- _Work instructions_
Skip all pictures, then copy the lines from the start of the data through the line with "高可用HA（High Ava", keeping both ends.

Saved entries
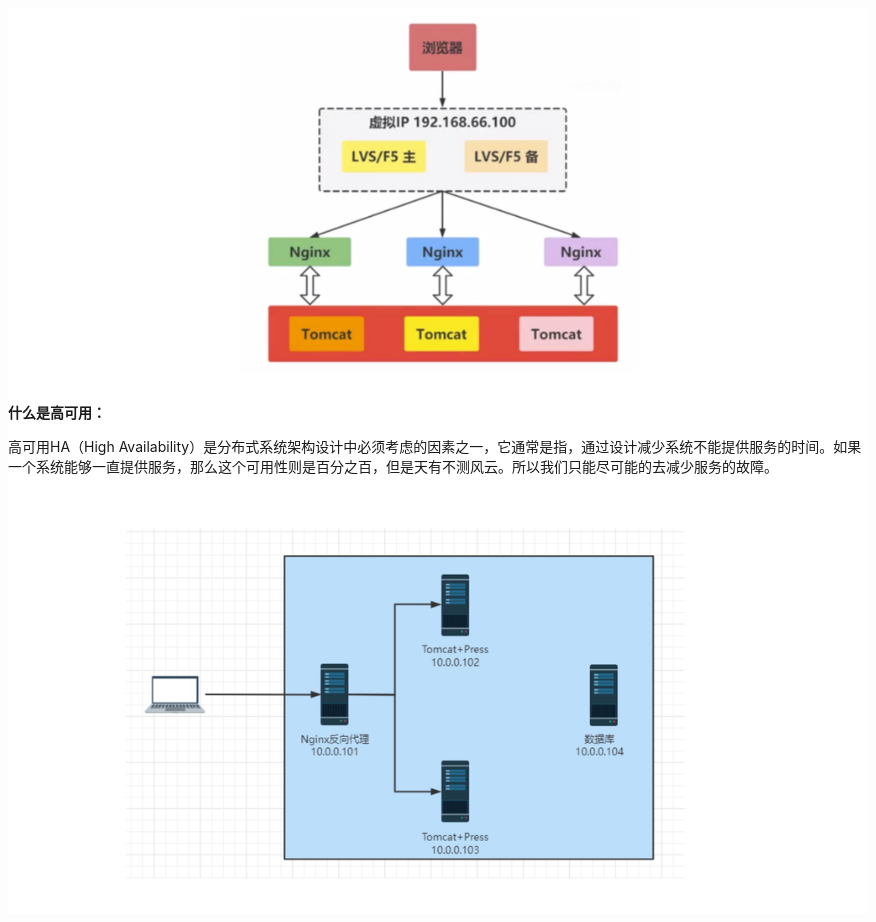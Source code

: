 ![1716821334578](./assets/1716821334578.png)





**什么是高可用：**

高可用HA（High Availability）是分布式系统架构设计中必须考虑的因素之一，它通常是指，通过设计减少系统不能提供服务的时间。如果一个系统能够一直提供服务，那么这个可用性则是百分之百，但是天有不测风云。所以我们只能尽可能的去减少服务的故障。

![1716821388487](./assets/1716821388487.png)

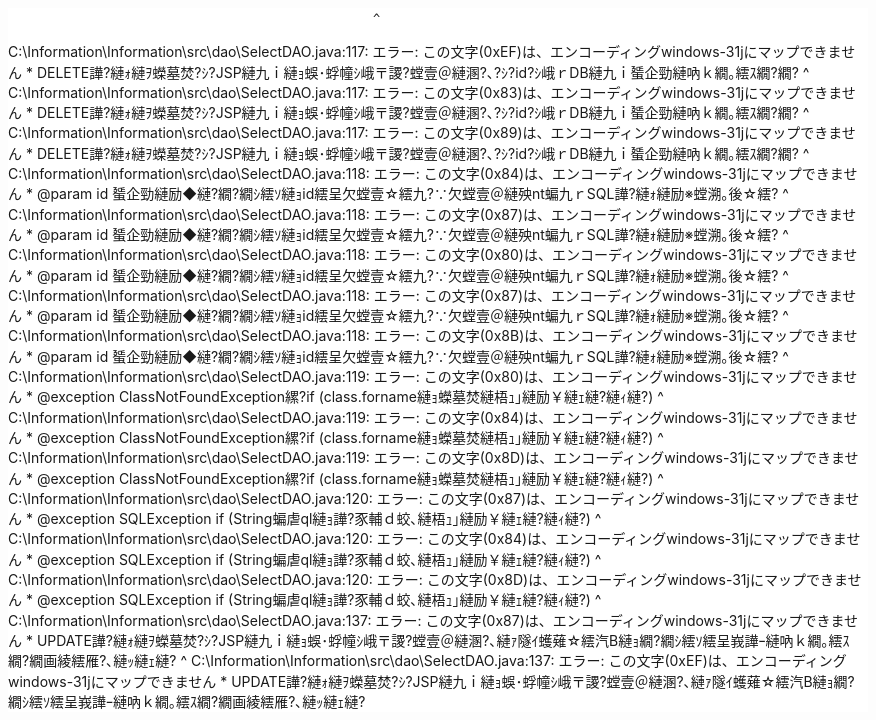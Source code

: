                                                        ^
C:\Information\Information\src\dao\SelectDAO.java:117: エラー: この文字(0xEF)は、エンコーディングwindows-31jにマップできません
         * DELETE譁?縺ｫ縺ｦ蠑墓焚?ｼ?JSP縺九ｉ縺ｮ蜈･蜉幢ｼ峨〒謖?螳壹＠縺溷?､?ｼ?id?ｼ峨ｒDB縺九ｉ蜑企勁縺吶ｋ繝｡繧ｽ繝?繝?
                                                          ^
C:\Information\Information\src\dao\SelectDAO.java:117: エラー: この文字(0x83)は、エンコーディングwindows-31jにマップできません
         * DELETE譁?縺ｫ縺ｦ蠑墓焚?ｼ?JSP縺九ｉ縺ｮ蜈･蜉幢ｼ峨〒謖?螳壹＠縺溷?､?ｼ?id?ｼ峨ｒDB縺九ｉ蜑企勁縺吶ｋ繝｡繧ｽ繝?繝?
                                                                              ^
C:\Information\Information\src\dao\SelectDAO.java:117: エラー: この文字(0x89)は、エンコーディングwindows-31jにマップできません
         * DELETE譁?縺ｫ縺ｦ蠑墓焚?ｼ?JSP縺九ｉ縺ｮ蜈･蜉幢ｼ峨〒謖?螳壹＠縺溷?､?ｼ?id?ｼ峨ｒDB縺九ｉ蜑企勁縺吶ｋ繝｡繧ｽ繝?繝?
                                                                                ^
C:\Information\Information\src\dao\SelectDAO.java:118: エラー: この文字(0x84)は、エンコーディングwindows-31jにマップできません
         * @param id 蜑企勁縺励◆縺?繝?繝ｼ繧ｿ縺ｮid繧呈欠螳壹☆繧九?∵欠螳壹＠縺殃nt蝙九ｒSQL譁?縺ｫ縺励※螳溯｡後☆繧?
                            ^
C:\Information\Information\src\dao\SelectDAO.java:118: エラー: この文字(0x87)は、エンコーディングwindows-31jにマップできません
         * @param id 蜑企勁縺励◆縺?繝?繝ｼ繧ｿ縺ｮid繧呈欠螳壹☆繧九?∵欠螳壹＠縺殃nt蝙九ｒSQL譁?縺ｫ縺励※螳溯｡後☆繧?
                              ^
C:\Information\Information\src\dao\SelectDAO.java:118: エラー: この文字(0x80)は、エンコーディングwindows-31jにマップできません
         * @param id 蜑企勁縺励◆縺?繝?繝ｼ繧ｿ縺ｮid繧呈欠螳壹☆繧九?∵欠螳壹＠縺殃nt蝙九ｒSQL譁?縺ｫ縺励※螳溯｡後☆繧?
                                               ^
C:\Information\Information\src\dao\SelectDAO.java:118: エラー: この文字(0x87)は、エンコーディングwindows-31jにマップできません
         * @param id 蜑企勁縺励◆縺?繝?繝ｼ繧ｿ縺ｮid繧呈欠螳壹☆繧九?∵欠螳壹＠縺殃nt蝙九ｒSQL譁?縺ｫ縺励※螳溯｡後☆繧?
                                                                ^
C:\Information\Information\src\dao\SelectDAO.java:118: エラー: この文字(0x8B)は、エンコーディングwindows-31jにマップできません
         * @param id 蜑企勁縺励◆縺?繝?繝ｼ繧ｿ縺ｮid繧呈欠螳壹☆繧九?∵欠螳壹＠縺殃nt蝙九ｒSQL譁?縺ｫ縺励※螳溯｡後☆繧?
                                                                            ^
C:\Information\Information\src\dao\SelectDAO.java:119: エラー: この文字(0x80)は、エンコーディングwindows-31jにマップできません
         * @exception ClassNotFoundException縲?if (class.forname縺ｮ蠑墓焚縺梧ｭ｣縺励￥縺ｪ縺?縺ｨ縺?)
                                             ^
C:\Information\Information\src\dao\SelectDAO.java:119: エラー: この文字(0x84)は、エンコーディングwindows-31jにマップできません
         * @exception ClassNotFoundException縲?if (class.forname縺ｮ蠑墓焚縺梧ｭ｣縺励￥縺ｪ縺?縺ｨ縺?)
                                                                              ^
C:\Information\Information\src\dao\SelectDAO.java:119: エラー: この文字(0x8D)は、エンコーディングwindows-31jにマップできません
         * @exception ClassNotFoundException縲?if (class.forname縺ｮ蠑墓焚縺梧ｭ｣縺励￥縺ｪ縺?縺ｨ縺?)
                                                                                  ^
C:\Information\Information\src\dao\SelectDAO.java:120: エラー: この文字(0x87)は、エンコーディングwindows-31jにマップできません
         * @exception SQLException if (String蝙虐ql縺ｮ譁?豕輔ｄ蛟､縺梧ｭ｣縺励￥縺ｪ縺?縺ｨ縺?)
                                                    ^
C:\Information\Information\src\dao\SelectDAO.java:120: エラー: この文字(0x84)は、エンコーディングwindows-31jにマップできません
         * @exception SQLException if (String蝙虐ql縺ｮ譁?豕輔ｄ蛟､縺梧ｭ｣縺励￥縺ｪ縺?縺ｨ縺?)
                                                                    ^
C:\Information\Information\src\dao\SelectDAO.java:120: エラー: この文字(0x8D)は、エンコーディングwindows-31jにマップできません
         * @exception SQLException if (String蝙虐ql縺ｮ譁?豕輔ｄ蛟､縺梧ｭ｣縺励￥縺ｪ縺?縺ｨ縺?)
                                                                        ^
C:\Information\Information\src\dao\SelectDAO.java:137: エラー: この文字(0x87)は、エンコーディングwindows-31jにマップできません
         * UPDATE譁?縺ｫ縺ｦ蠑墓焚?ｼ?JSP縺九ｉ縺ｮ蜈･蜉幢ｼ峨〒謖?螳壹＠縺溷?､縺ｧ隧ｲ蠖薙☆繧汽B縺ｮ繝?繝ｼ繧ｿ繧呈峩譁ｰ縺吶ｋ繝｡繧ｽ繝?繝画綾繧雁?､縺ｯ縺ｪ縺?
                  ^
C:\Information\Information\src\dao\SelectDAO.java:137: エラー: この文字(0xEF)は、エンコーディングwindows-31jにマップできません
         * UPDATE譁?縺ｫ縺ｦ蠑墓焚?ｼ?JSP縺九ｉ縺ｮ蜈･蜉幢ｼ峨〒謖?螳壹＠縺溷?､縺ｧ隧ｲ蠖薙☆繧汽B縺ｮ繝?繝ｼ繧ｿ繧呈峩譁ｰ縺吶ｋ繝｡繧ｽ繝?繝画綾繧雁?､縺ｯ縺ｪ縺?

- _Result_
Source code

: ![1716821334578](./assets/1716821334578.png)





**什么是高可用：**

高可用HA（High Availability）是分布式系统架构设计中必须考虑的因素之一，它通常是指，通过设计减少系统不能提供服务的时间。如果一个系统能够一直提供服务，那么这个可用性则是百分之百，但是天有不测风云。所以我们只能尽可能的去减少服务的故障。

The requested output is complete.